Stage 1 Exercises¶
Conceptual Questions¶
Exercise 1.1: Order Trade-offs¶
Consider a language model for autocomplete suggestions.
Question: You're building autocomplete for a search engine. Users type 2-5 characters and expect instant suggestions. Would you use a unigram, bigram, or trigram model? Justify your choice considering:
- Response time requirements
- Quality of suggestions
- Memory constraints on mobile devices
Exercise 1.2: Probability Chains¶
Given this tiny corpus: "the cat sat on the mat"
a) Calculate P("the" | "on") for a bigram model b) What is P("cat" | "the", bigram)? c) Why is P("dog" | "the") = 0 a problem?
Exercise 1.3: Information Content¶
A language model assigns these probabilities:
- P("Paris" | "The capital of France is") = 0.85
- P("London" | "The capital of France is") = 0.05
- P("Berlin" | "The capital of France is") = 0.03
a) Which word carries the most "surprise" (information)? b) Calculate the surprisal (in bits) for each word c) If the model assigns P("Paris") = 0.001 without context, how much does context help?
Exercise 1.4: Temperature Intuition¶
Without running code, predict what happens:
a) T = 0.1 with uniform distribution [0.25, 0.25, 0.25, 0.25] b) T = 10.0 with peaked distribution [0.9, 0.05, 0.03, 0.02] c) At what temperature does any distribution become uniform?
Implementation Exercises¶
Exercise 1.5: Trigram Implementation¶
Extend the bigram model to a trigram model.
class TrigramModel:
def __init__(self):
self.counts = {} # (w1, w2) -> {w3: count}
self.context_totals = {}
def train(self, text: str) -> None:
# TODO: Implement trigram counting
pass
def probability(self, word: str, context: Tuple[str, str]) -> float:
# TODO: Return P(word | context)
pass
Test: Train on "the cat sat on the mat the cat ran" and verify: - P("cat" | "the", "the") should be higher than P("sat" | "the", "the")
Exercise 1.6: Perplexity Calculator¶
Implement a function to compute perplexity on held-out data:
def compute_perplexity(model, test_text: str) -> float:
"""
Compute perplexity of model on test_text.
Perplexity = exp(-1/N * sum(log P(w_i | context)))
"""
# TODO: Implement
pass
Test: A model that assigns uniform probability 1/V should have perplexity = V
Exercise 1.7: Add-k Smoothing¶
Implement add-k smoothing with tunable k:
def smoothed_probability(
word: str,
context: str,
counts: dict,
vocab_size: int,
k: float = 1.0
) -> float:
"""
P_smooth(word | context) = (count + k) / (total + k * V)
"""
# TODO: Implement
pass
Experiment: Plot perplexity vs k for k in [0.001, 0.01, 0.1, 1.0, 10.0]
Exercise 1.8: Interpolation¶
Implement linear interpolation between unigram and bigram:
def interpolated_probability(
word: str,
context: str,
unigram_model,
bigram_model,
lambda_1: float = 0.5
) -> float:
"""
P(w|c) = λ₁ * P_bi(w|c) + (1-λ₁) * P_uni(w)
"""
# TODO: Implement
pass
Challenge Exercises¶
Exercise 1.9: Optimal λ via Cross-Validation¶
Implement a function that finds the optimal interpolation weight:
def find_optimal_lambda(
train_text: str,
val_text: str,
lambdas: List[float]
) -> float:
"""
Find λ that minimizes perplexity on validation set.
"""
# TODO: Train models, evaluate each λ, return best
pass
Exercise 1.10: Corpus Analysis¶
Download a real corpus (e.g., first chapter of a book from Project Gutenberg).
a) Train unigram, bigram, and trigram models b) Compare perplexity on held-out text c) Generate 100 characters from each model with T=1.0 d) Which produces more coherent text?

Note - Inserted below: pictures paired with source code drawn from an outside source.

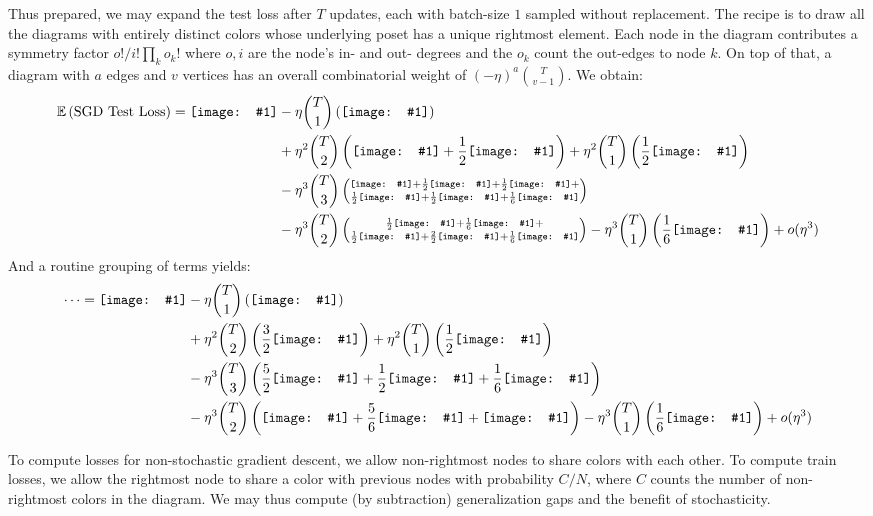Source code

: \documentclass[12pt]{article}
\newcommand{\half}{\frac{1}{2}}
\newcommand{\sixth}{\frac{1}{6}}
\newcommand{\dia}[1]{\texttt{[image: \#1]}}
\begin{document}
            Thus prepared, we may expand the test loss after $T$ updates, each with batch-size $1$ sampled without
            replacement.  The recipe is to draw all the diagrams with entirely distinct colors whose underlying poset
            has a unique rightmost element.
            Each node in the diagram contributes a symmetry factor $o!/i!\prod_k o_k!$ where $o, i$ are the node's
            in- and out- degrees and the $o_k$ count the out-edges to node $k$.  On top of
            that, a diagram with $a$ edges and $v$ vertices has an overall combinatorial weight of
            $(-\eta)^a {T \choose v-1}$.  We obtain:
            \begin{align*}
                \expec \wrap{\text{SGD Test Loss}} = \dia{sgd-0}
                &- \eta   {T \choose 1} \wrap{\dia{sgd-1}} \\
                &+ \eta^2 {T \choose 2} \wrap{\dia{sgd-2a} + \half \dia{sgd-2b}}
                 + \eta^2 {T \choose 1} \wrap{\half \dia{sgd-2c}} \\
                &- \eta^3 {T \choose 3} \wrap{\substack{
                        \dia{sgd-3a} + \half \dia{sgd-3b} + \half \dia{sgd-3c} + \\
                        \half \dia{sgd-3d} + \half \dia{sgd-3e} + \sixth \dia{sgd-3f}
                        }} \\  
                &- \eta^3 {T \choose 2} \wrap{\substack{
                        \half \dia{sgd-3g} + \sixth \dia{sgd-3i} + \\
                        \half \dia{sgd-3h} + \frac{2}{2} \dia{sgd-3k} + \sixth \dia{sgd-3j}
                        }} 
                 - \eta^3 {T \choose 1} \wrap{\sixth \dia{sgd-3l}} 
                 + o(\eta^3)
            \end{align*}
            And a routine grouping of terms yields:
            \begin{align*}
                \cdots = \dia{sgd-0}
                &- \eta   {T \choose 1} \wrap{\dia{sgd-1}} \\
                &+ \eta^2 {T \choose 2} \wrap{\frac{3}{2}\dia{sgd-2a}}
                 + \eta^2 {T \choose 1} \wrap{\half \dia{sgd-2c}} \\
                &- \eta^3 {T \choose 3} \wrap{\frac{5}{2} \dia{sgd-3a} + \half \dia{sgd-3b} + \sixth \dia{sgd-3f}} \\
                &- \eta^3 {T \choose 2} \wrap{\dia{sgd-3g} + \frac{5}{6} \dia{sgd-3h} + \dia{sgd-3k}} 
                 - \eta^3 {T \choose 1} \wrap{\sixth \dia{sgd-3l}} 
                 + o(\eta^3)
            \end{align*}

            To compute losses for non-stochastic gradient descent, we allow non-rightmost nodes to share colors with
            each other.
            To compute train losses, we allow the rightmost node to share a color with previous nodes with probability
            $C/N$, where $C$ counts the number of non-rightmost colors in the diagram. 
            We may thus compute (by subtraction) generalization gaps and the benefit of stochasticity.
\end{document}
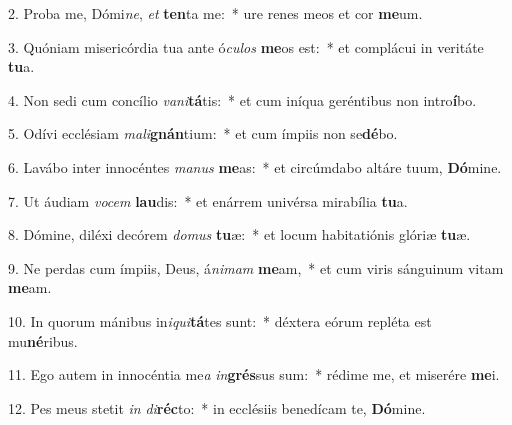 2. Proba me, Dómi\textit{ne}, \textit{et} \textbf{ten}ta me:~*  ure renes meos et cor \textbf{me}um.\

3. Quóniam misericórdia tua ante ó\textit{cu}\textit{los} \textbf{me}os est:~*  et complácui in veritáte \textbf{tu}a.\

4. Non sedi cum concílio \textit{va}\textit{ni}\textbf{tá}tis:~*  et cum iníqua geréntibus non intro\textbf{í}bo.\

5. Odívi ecclésiam \textit{ma}\textit{li}\textbf{gnán}tium:~*  et cum ímpiis non se\textbf{dé}bo.\

6. Lavábo inter innocéntes \textit{ma}\textit{nus} \textbf{me}as:~*  et circúmdabo altáre tuum, \textbf{Dó}mine.\

7. Ut áudiam \textit{vo}\textit{cem} \textbf{lau}dis:~*  et enárrem univérsa mirabília \textbf{tu}a.\

8. Dómine, diléxi decórem \textit{do}\textit{mus} \textbf{tu}æ:~*  et locum habitatiónis glóriæ \textbf{tu}æ.\

9. Ne perdas cum ímpiis, Deus, á\textit{ni}\textit{mam} \textbf{me}am,~*  et cum viris sánguinum vitam \textbf{me}am.\

10. In quorum mánibus in\textit{i}\textit{qui}\textbf{tá}tes sunt:~*  déxtera eórum repléta est mu\textbf{né}ribus.\

11. Ego autem in innocéntia me\textit{a} \textit{in}\textbf{grés}sus sum:~*  rédime me, et miserére \textbf{me}i.\

12. Pes meus stetit \textit{in} \textit{di}\textbf{réc}to:~*  in ecclésiis benedícam te, \textbf{Dó}mine.\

Why?
Exercise 1.11: Context Length Explosion¶
For a vocabulary of size V=10,000:
a) How many possible bigram contexts are there? b) How many possible 5-gram contexts? c) If you have 1 million tokens of training data, what fraction of 5-gram contexts will you observe? d) This is called the "curse of dimensionality." How does it motivate neural approaches?
Checking Your Work¶
- Test suite: See
code/stage-01/tests/test_markov.pyfor expected behavior - Reference implementation: Compare with
code/stage-01/markov.py - Self-check: Verify perplexity calculation matches examples in documentation
Mini-Project: Shakespeare Generator¶
Build a complete Markov chain text generator trained on Shakespeare.
Requirements¶
- Data: Download a Shakespeare text file (e.g., from Project Gutenberg)
- Model: Implement a trigram Markov model with Laplace smoothing
- Generation: Generate 100-word passages at different temperatures
- Evaluation: Compute perplexity on a held-out test set
Deliverables¶
- [ ] Working trigram model with smoothing
- [ ] Generation function with temperature control
- [ ] Perplexity evaluation on test data
- [ ] Comparison: bigram vs. trigram perplexity
- [ ] Generated samples at T=0.5, T=1.0, T=2.0
Extension¶
Try 4-grams and 5-grams. Plot perplexity vs. n-gram order. At what point do you see diminishing returns or overfitting?